- **REQUIRED ACTION**
Transcribe the records below in their entirety, and leave out each image.

(GIVEN RECORDS)

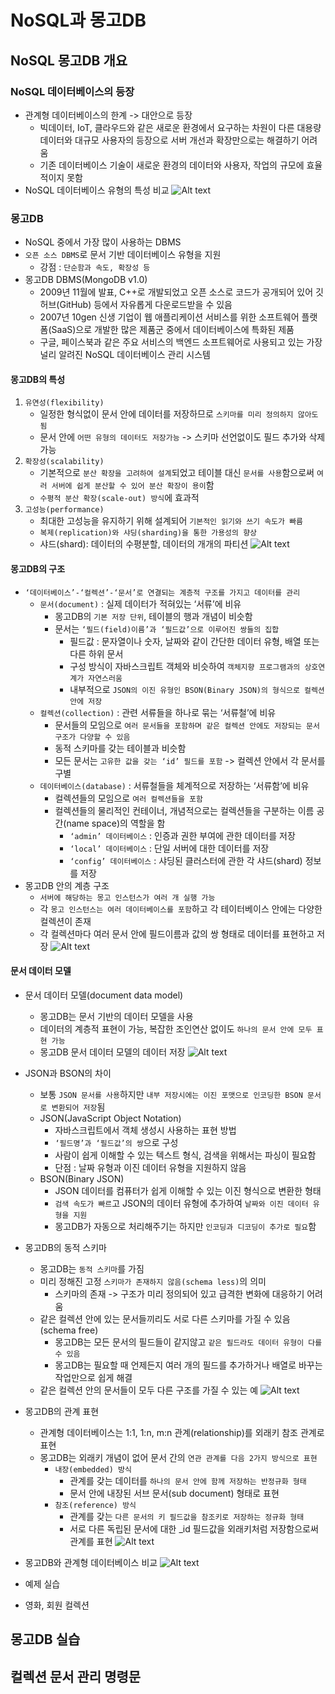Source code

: # NoSQL과 몽고DB
## NoSQL 몽고DB 개요
### NoSQL 데이터베이스의 등장
- 관계형 데이터베이스의 한계 -> 대안으로 등장
    - 빅데이터, IoT, 클라우드와 같은 새로운 환경에서 요구하는 차원이 다른 대용량 데이터와 대규모 사용자의 등장으로 서버 개선과 확장만으로는 해결하기 어려움
    - 기존 데이터베이스 기술이 새로운 환경의 데이터와 사용자, 작업의 규모에 효율적이지 못함
- NoSQL 데이터베이스 유형의 특성 비교
    ![Alt text](image-237.png)
### 몽고DB
- NoSQL 중에서 가장 많이 사용하는 DBMS
- `오픈 소스 DBMS`로 문서 기반 데이터베이스 유형을 지원
    - 강점 : `단순함과 속도, 확장성 등`
- 몽고DB DBMS(MongoDB v1.0)
    - 2009년 11월에 발표, C++로 개발되었고 오픈 소스로 코드가 공개되어 있어 깃허브(GitHub) 등에서 자유롭게 다운로드받을 수 있음
    - 2007년 10gen 신생 기업이 웹 애플리케이션 서비스를 위한 소프트웨어 플랫폼(SaaS)으로 개발한 많은 제품군 중에서 데이터베이스에 특화된 제품
    - 구글, 페이스북과 같은 주요 서비스의 백엔드 소프트웨어로 사용되고 있는 가장 널리 알려진 NoSQL 데이터베이스 관리 시스템
#### 몽고DB의 특성
1. `유연성(flexibility)`
    - 일정한 형식없이 문서 안에 데이터를 저장하므로 `스키마를 미리 정의하지 않아도 됨`
    - 문서 안에 `어떤 유형의 데이터도 저장가능` -> 스키마 선언없이도 필드 추가와 삭제 가능
2. `확장성(scalability)`
    - 기본적으로 `분산 확장을 고려하여 설계`되었고 테이블 대신 `문서를 사용`함으로써 `여러 서버에 쉽게 분산할 수 있어 분산 확장이 용이`함
    - `수평적 분산 확장(scale-out) 방식`에 효과적
3. `고성능(performance)`
    - 최대한 고성능을 유지하기 위해 설계되어 `기본적인 읽기와 쓰기 속도가 빠름`
    - `복제(replication)와 샤딩(sharding)을 통한 가용성의 향상`
    - 샤드(shard): 데이터의 수평분할, 데이터의 개개의 파티션
![Alt text](image-238.png)
#### 몽고DB의 구조
- `‘데이터베이스’-‘컬렉션’-‘문서’로 연결되는 계층적 구조를 가지고 데이터를 관리`
    - `문서(document)` : 실제 데이터가 적혀있는 ‘서류’에 비유
        - 몽고DB의 `기본 저장 단위`, 테이블의 행과 개념이 비슷함
        - 문서는 `‘필드(field)이름’과 ‘필드값’으로 이루어진 쌍들의 집합`
            - 필드값 : 문자열이나 숫자, 날짜와 같이 간단한 데이터 유형, 배열 또는 다른 하위 문서
            - 구성 방식이 자바스크립트 객체와 비슷하여 `객체지향 프로그램과의 상호연계가 자연스러움`
            - 내부적으로 `JSON의 이진 유형인 BSON(Binary JSON)의 형식으로 컬렉션 안에 저장`
    - `컬렉션(collection)` : 관련 서류들을 하나로 묶는 ‘서류철’에 비유
        - 문서들의 모임으로 `여러 문서들을 포함하며 같은 컬렉션 안에도 저장되는 문서 구조가 다양할 수 있음`
        - 동적 스키마를 갖는 테이블과 비슷함
        - 모든 문서는 `고유한 값을 갖는 ‘id’ 필드를 포함` -> 컬렉션 안에서 각 문서를 구별
    - `데이터베이스(database)` : 서류철들을 체계적으로 저장하는 ‘서류함’에 비유
        - 컬렉션들의 모임으로 `여러 컬렉션들을 포함`
        - 컬렉션들의 물리적인 컨테이너, 개념적으로는 컬렉션들을 구분하는 이름 공간(name space)의 역할을 함
            - `‘admin’ 데이터베이스` : 인증과 권한 부여에 관한 데이터를 저장
            - `‘local’ 데이터베이스` : 단일 서버에 대한 데이터를 저장
            - `‘config’ 데이터베이스` : 샤딩된 클러스터에 관한 각 샤드(shard) 정보를 저장
- 몽고DB 안의 계층 구조
    - `서버에 해당하는 몽고 인스턴스가 여러 개 실행 가능`
    - 각 `몽고 인스턴스는 여러 데이터베이스를 포함`하고 각 테이터베이스 안에는 다양한 컬렉션이 존재
    - 각 컬렉션마다 여러 문서 안에 필드이름과 값의 쌍 형태로 데이터를 표현하고 저장
    ![Alt text](image-239.png)
#### 문서 데이터 모델
- 문서 데이터 모델(document data model)
    - 몽고DB는 문서 기반의 데이터 모델을 사용
    - 데이터의 계층적 표현이 가능, 복잡한 조인연산 없이도 `하나의 문서 안에 모두 표현 가능`
    - 몽고DB 문서 데이터 모델의 데이터 저장
        ![Alt text](image-240.png)
- JSON과 BSON의 차이
    - 보통 `JSON 문서를 사용`하지만 `내부 저장시에는 이진 포맷으로 인코딩한 BSON 문서로 변환되어 저장`됨
    - JSON(JavaScript Object Notation)
        - 자바스크립트에서 객체 생성시 사용하는 표현 방법
        - `‘필드명’과 ‘필드값’의 쌍`으로 구성
        - 사람이 쉽게 이해할 수 있는 텍스트 형식, 검색을 위해서는 파싱이 필요함
        - 단점 : 날짜 유형과 이진 데이터 유형을 지원하지 않음
    - BSON(Binary JSON)
        - JSON 데이터를 컴퓨터가 쉽게 이해할 수 있는 이진 형식으로 변환한 형태
        - `검색 속도가 빠르`고 JSON의 데이터 유형에 추가하여 `날짜와 이진 데이터 유형을 지원`
        - 몽고DB가 자동으로 처리해주기는 하지만 `인코딩과 디코딩이 추가로 필요`함
- 몽고DB의 동적 스키마
    - 몽고DB는 `동적 스키마`를 가짐
    - 미리 정해진 고정 `스키마가 존재하지 않음(schema less)`의 의미
        - 스키마의 존재 -> 구조가 미리 정의되어 있고 급격한 변화에 대응하기 어려움
    - 같은 컬렉션 안에 있는 문서들끼리도 서로 다른 스키마를 가질 수 있음(schema free)
        - 몽고DB는 모든 문서의 필드들이 같지않고 `같은 필드라도 데이터 유형이 다를 수 있음`
        - 몽고DB는 필요할 때 언제든지 여러 개의 필드를 추가하거나 배열로 바꾸는 작업만으로 쉽게 해결
    - 같은 컬렉션 안의 문서들이 모두 다른 구조를 가질 수 있는 예
        ![Alt text](image-241.png)
- 몽고DB의 관계 표현
    - 관계형 데이터베이스는 1:1, 1:n, m:n 관계(relationship)를 외래키 참조 관계로 표현
    - 몽고DB는 외래키 개념이 없어 문서 간의 `연관 관계를 다음 2가지 방식으로 표현`
        - `내장(embedded) 방식`
            - 관계를 갖는 데이터를 `하나의 문서 안에 함께 저장하는 반정규화 형태`
            - 문서 안에 내장된 서브 문서(sub document) 형태로 표현
        - `참조(reference) 방식`
            - 관계를 갖는 `다른 문서의 키 필드값을 참조키로 저장하는 정규화 형태`
            - 서로 다른 독립된 문서에 대한 _id 필드값을 외래키처럼 저장함으로써 관계를 표현
            ![Alt text](image-242.png)
- 몽고DB와 관계형 데이터베이스 비교
    ![Alt text](image-243.png)
- 예제 실습

- 영화, 회원 컬렉션 
## 몽고DB 실습
## 컬렉션 문서 관리 명령문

(End GIVEN RECORDS)

- **TASK RESULT**
Source code

: # NoSQL과 몽고DB
## NoSQL 몽고DB 개요
### NoSQL 데이터베이스의 등장
- 관계형 데이터베이스의 한계 -> 대안으로 등장
    - 빅데이터, IoT, 클라우드와 같은 새로운 환경에서 요구하는 차원이 다른 대용량 데이터와 대규모 사용자의 등장으로 서버 개선과 확장만으로는 해결하기 어려움
    - 기존 데이터베이스 기술이 새로운 환경의 데이터와 사용자, 작업의 규모에 효율적이지 못함
- NoSQL 데이터베이스 유형의 특성 비교
    ![Alt text](image-237.png)
### 몽고DB
- NoSQL 중에서 가장 많이 사용하는 DBMS
- `오픈 소스 DBMS`로 문서 기반 데이터베이스 유형을 지원
    - 강점 : `단순함과 속도, 확장성 등`
- 몽고DB DBMS(MongoDB v1.0)
    - 2009년 11월에 발표, C++로 개발되었고 오픈 소스로 코드가 공개되어 있어 깃허브(GitHub) 등에서 자유롭게 다운로드받을 수 있음
    - 2007년 10gen 신생 기업이 웹 애플리케이션 서비스를 위한 소프트웨어 플랫폼(SaaS)으로 개발한 많은 제품군 중에서 데이터베이스에 특화된 제품
    - 구글, 페이스북과 같은 주요 서비스의 백엔드 소프트웨어로 사용되고 있는 가장 널리 알려진 NoSQL 데이터베이스 관리 시스템
#### 몽고DB의 특성
1. `유연성(flexibility)`
    - 일정한 형식없이 문서 안에 데이터를 저장하므로 `스키마를 미리 정의하지 않아도 됨`
    - 문서 안에 `어떤 유형의 데이터도 저장가능` -> 스키마 선언없이도 필드 추가와 삭제 가능
2. `확장성(scalability)`
    - 기본적으로 `분산 확장을 고려하여 설계`되었고 테이블 대신 `문서를 사용`함으로써 `여러 서버에 쉽게 분산할 수 있어 분산 확장이 용이`함
    - `수평적 분산 확장(scale-out) 방식`에 효과적
3. `고성능(performance)`
    - 최대한 고성능을 유지하기 위해 설계되어 `기본적인 읽기와 쓰기 속도가 빠름`
    - `복제(replication)와 샤딩(sharding)을 통한 가용성의 향상`
    - 샤드(shard): 데이터의 수평분할, 데이터의 개개의 파티션
![Alt text](image-238.png)
#### 몽고DB의 구조
- `‘데이터베이스’-‘컬렉션’-‘문서’로 연결되는 계층적 구조를 가지고 데이터를 관리`
    - `문서(document)` : 실제 데이터가 적혀있는 ‘서류’에 비유
        - 몽고DB의 `기본 저장 단위`, 테이블의 행과 개념이 비슷함
        - 문서는 `‘필드(field)이름’과 ‘필드값’으로 이루어진 쌍들의 집합`
            - 필드값 : 문자열이나 숫자, 날짜와 같이 간단한 데이터 유형, 배열 또는 다른 하위 문서
            - 구성 방식이 자바스크립트 객체와 비슷하여 `객체지향 프로그램과의 상호연계가 자연스러움`
            - 내부적으로 `JSON의 이진 유형인 BSON(Binary JSON)의 형식으로 컬렉션 안에 저장`
    - `컬렉션(collection)` : 관련 서류들을 하나로 묶는 ‘서류철’에 비유
        - 문서들의 모임으로 `여러 문서들을 포함하며 같은 컬렉션 안에도 저장되는 문서 구조가 다양할 수 있음`
        - 동적 스키마를 갖는 테이블과 비슷함
        - 모든 문서는 `고유한 값을 갖는 ‘id’ 필드를 포함` -> 컬렉션 안에서 각 문서를 구별
    - `데이터베이스(database)` : 서류철들을 체계적으로 저장하는 ‘서류함’에 비유
        - 컬렉션들의 모임으로 `여러 컬렉션들을 포함`
        - 컬렉션들의 물리적인 컨테이너, 개념적으로는 컬렉션들을 구분하는 이름 공간(name space)의 역할을 함
            - `‘admin’ 데이터베이스` : 인증과 권한 부여에 관한 데이터를 저장
            - `‘local’ 데이터베이스` : 단일 서버에 대한 데이터를 저장
            - `‘config’ 데이터베이스` : 샤딩된 클러스터에 관한 각 샤드(shard) 정보를 저장
- 몽고DB 안의 계층 구조
    - `서버에 해당하는 몽고 인스턴스가 여러 개 실행 가능`
    - 각 `몽고 인스턴스는 여러 데이터베이스를 포함`하고 각 테이터베이스 안에는 다양한 컬렉션이 존재
    - 각 컬렉션마다 여러 문서 안에 필드이름과 값의 쌍 형태로 데이터를 표현하고 저장
    ![Alt text](image-239.png)
#### 문서 데이터 모델
- 문서 데이터 모델(document data model)
    - 몽고DB는 문서 기반의 데이터 모델을 사용
    - 데이터의 계층적 표현이 가능, 복잡한 조인연산 없이도 `하나의 문서 안에 모두 표현 가능`
    - 몽고DB 문서 데이터 모델의 데이터 저장
        ![Alt text](image-240.png)
- JSON과 BSON의 차이
    - 보통 `JSON 문서를 사용`하지만 `내부 저장시에는 이진 포맷으로 인코딩한 BSON 문서로 변환되어 저장`됨
    - JSON(JavaScript Object Notation)
        - 자바스크립트에서 객체 생성시 사용하는 표현 방법
        - `‘필드명’과 ‘필드값’의 쌍`으로 구성
        - 사람이 쉽게 이해할 수 있는 텍스트 형식, 검색을 위해서는 파싱이 필요함
        - 단점 : 날짜 유형과 이진 데이터 유형을 지원하지 않음
    - BSON(Binary JSON)
        - JSON 데이터를 컴퓨터가 쉽게 이해할 수 있는 이진 형식으로 변환한 형태
        - `검색 속도가 빠르`고 JSON의 데이터 유형에 추가하여 `날짜와 이진 데이터 유형을 지원`
        - 몽고DB가 자동으로 처리해주기는 하지만 `인코딩과 디코딩이 추가로 필요`함
- 몽고DB의 동적 스키마
    - 몽고DB는 `동적 스키마`를 가짐
    - 미리 정해진 고정 `스키마가 존재하지 않음(schema less)`의 의미
        - 스키마의 존재 -> 구조가 미리 정의되어 있고 급격한 변화에 대응하기 어려움
    - 같은 컬렉션 안에 있는 문서들끼리도 서로 다른 스키마를 가질 수 있음(schema free)
        - 몽고DB는 모든 문서의 필드들이 같지않고 `같은 필드라도 데이터 유형이 다를 수 있음`
        - 몽고DB는 필요할 때 언제든지 여러 개의 필드를 추가하거나 배열로 바꾸는 작업만으로 쉽게 해결
    - 같은 컬렉션 안의 문서들이 모두 다른 구조를 가질 수 있는 예
        ![Alt text](image-241.png)
- 몽고DB의 관계 표현
    - 관계형 데이터베이스는 1:1, 1:n, m:n 관계(relationship)를 외래키 참조 관계로 표현
    - 몽고DB는 외래키 개념이 없어 문서 간의 `연관 관계를 다음 2가지 방식으로 표현`
        - `내장(embedded) 방식`
            - 관계를 갖는 데이터를 `하나의 문서 안에 함께 저장하는 반정규화 형태`
            - 문서 안에 내장된 서브 문서(sub document) 형태로 표현
        - `참조(reference) 방식`
            - 관계를 갖는 `다른 문서의 키 필드값을 참조키로 저장하는 정규화 형태`
            - 서로 다른 독립된 문서에 대한 _id 필드값을 외래키처럼 저장함으로써 관계를 표현
            ![Alt text](image-242.png)
- 몽고DB와 관계형 데이터베이스 비교
    ![Alt text](image-243.png)
- 예제 실습

- 영화, 회원 컬렉션 
## 몽고DB 실습
## 컬렉션 문서 관리 명령문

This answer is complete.